A friend of mine is learning C++ for the first time, and sent me this snippet:
int foo[] = { 3, 38, 38, 0, 19, 21, 3, 11, 19, 42 }; char bar[] = " abcdefghijklmnopqrstuvwxyz01234567890+-,.!?-_"; for (int i = 0; i < 10; ++i) { std::cout << foo[i][bar]; }
At a glance, I told him it won't work - I thought it wouldn't compile, or would at least result in an access violation, as foo
isn't a two-dimensional array, to which he replied that it does.
I tried for myself, and to my surprise, the snippet ran perfectly fine.
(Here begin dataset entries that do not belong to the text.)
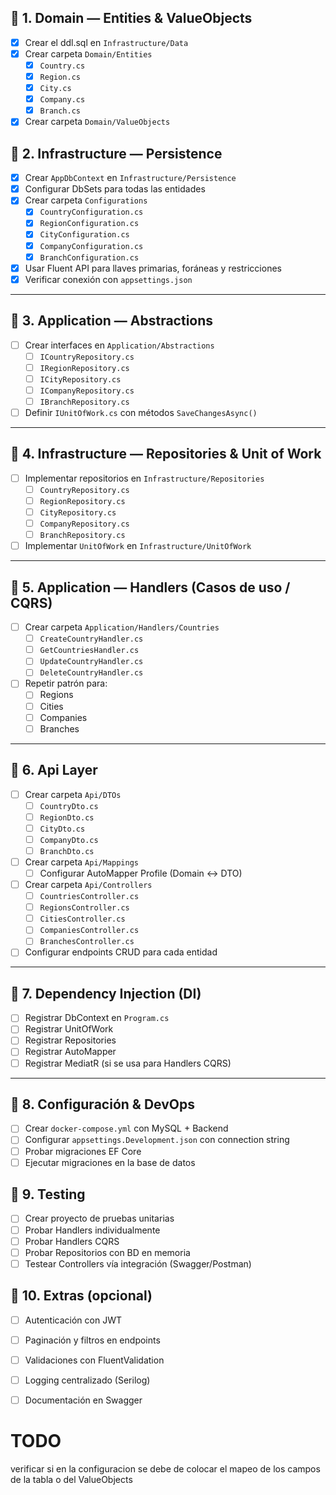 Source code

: ## 📌 1. Domain — Entities & ValueObjects
- [x] Crear el ddl.sql en `Infrastructure/Data`
- [x] Crear carpeta `Domain/Entities`
  - [x] `Country.cs`
  - [x] `Region.cs`
  - [x] `City.cs`
  - [x] `Company.cs`
  - [x] `Branch.cs`
- [x] Crear carpeta `Domain/ValueObjects`

## 📌 2. Infrastructure — Persistence
- [x] Crear `AppDbContext` en `Infrastructure/Persistence`
- [x] Configurar DbSets para todas las entidades
- [x] Crear carpeta `Configurations`
  - [x] `CountryConfiguration.cs`
  - [x] `RegionConfiguration.cs`
  - [x] `CityConfiguration.cs`
  - [x] `CompanyConfiguration.cs`
  - [x] `BranchConfiguration.cs`
- [x] Usar Fluent API para llaves primarias, foráneas y restricciones
- [x] Verificar conexión con `appsettings.json`

---

## 📌 3. Application — Abstractions
- [ ] Crear interfaces en `Application/Abstractions`
  - [ ] `ICountryRepository.cs`
  - [ ] `IRegionRepository.cs`
  - [ ] `ICityRepository.cs`
  - [ ] `ICompanyRepository.cs`
  - [ ] `IBranchRepository.cs`
- [ ] Definir `IUnitOfWork.cs` con métodos `SaveChangesAsync()`

---

## 📌 4. Infrastructure — Repositories & Unit of Work
- [ ] Implementar repositorios en `Infrastructure/Repositories`
  - [ ] `CountryRepository.cs`
  - [ ] `RegionRepository.cs`
  - [ ] `CityRepository.cs`
  - [ ] `CompanyRepository.cs`
  - [ ] `BranchRepository.cs`
- [ ] Implementar `UnitOfWork` en `Infrastructure/UnitOfWork`

---

## 📌 5. Application — Handlers (Casos de uso / CQRS)
- [ ] Crear carpeta `Application/Handlers/Countries`
  - [ ] `CreateCountryHandler.cs`
  - [ ] `GetCountriesHandler.cs`
  - [ ] `UpdateCountryHandler.cs`
  - [ ] `DeleteCountryHandler.cs`
- [ ] Repetir patrón para:
  - [ ] Regions
  - [ ] Cities
  - [ ] Companies
  - [ ] Branches

---

## 📌 6. Api Layer
- [ ] Crear carpeta `Api/DTOs`
  - [ ] `CountryDto.cs`
  - [ ] `RegionDto.cs`
  - [ ] `CityDto.cs`
  - [ ] `CompanyDto.cs`
  - [ ] `BranchDto.cs`
- [ ] Crear carpeta `Api/Mappings`
  - [ ] Configurar AutoMapper Profile (Domain ↔ DTO)
- [ ] Crear carpeta `Api/Controllers`
  - [ ] `CountriesController.cs`
  - [ ] `RegionsController.cs`
  - [ ] `CitiesController.cs`
  - [ ] `CompaniesController.cs`
  - [ ] `BranchesController.cs`
- [ ] Configurar endpoints CRUD para cada entidad

---

## 📌 7. Dependency Injection (DI)
- [ ] Registrar DbContext en `Program.cs`
- [ ] Registrar UnitOfWork
- [ ] Registrar Repositories
- [ ] Registrar AutoMapper
- [ ] Registrar MediatR (si se usa para Handlers CQRS)

---

## 📌 8. Configuración & DevOps
- [ ] Crear `docker-compose.yml` con MySQL + Backend
- [ ] Configurar `appsettings.Development.json` con connection string
- [ ] Probar migraciones EF Core  
- [ ] Ejecutar migraciones en la base de datos

## 📌 9. Testing 
- [ ] Crear proyecto de pruebas unitarias
- [ ] Probar Handlers individualmente
- [ ] Probar Handlers CQRS
- [ ] Probar Repositorios con BD en memoria
- [ ] Testear Controllers vía integración (Swagger/Postman)

## 📌 10. Extras (opcional)
- [ ] Autenticación con JWT
- [ ] Paginación y filtros en endpoints
- [ ] Validaciones con FluentValidation
- [ ] Logging centralizado (Serilog)
- [ ] Documentación en Swagger



# TODO 
verificar si en la configuracion se debe de colocar el mapeo de los campos de la tabla o del ValueObjects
The question is: why?
According to logic, common sense and good practice, the syntax should be bar[foo[i]]
.
I'm ashamed to admit that I have no idea what's going on. What makes foo[i][bar]
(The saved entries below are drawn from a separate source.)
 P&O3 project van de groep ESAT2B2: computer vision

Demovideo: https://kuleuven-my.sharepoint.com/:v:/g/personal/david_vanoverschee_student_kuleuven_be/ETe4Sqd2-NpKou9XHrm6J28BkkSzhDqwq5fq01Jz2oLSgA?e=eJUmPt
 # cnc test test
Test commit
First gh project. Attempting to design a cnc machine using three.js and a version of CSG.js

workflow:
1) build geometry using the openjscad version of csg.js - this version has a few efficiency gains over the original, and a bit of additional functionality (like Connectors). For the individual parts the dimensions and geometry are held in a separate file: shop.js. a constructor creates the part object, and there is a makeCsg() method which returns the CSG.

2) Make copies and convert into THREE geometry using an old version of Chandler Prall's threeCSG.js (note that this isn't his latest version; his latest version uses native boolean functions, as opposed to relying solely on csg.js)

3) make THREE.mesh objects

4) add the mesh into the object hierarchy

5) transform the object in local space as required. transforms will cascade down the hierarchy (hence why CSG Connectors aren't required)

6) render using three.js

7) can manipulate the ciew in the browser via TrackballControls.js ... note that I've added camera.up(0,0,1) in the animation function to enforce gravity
valid syntax in this case?
In simplistic terms, the access of an array element in C (and in C++, when []
isn't overloaded) is as follows:
x[i] = *(x + i)
So, with this and a little bit of arithmetic...
foo[i][bar] = (foo[i])[bar] = (*(foo + i))[bar] = *((*(foo + i)) + bar) = *(bar + (*(foo + i))) = bar[*(foo + i)] = bar[foo[i]]
Don't use this "fact" though. As you've seen, it makes the code unreadable, and unreadable code is unmaintainable.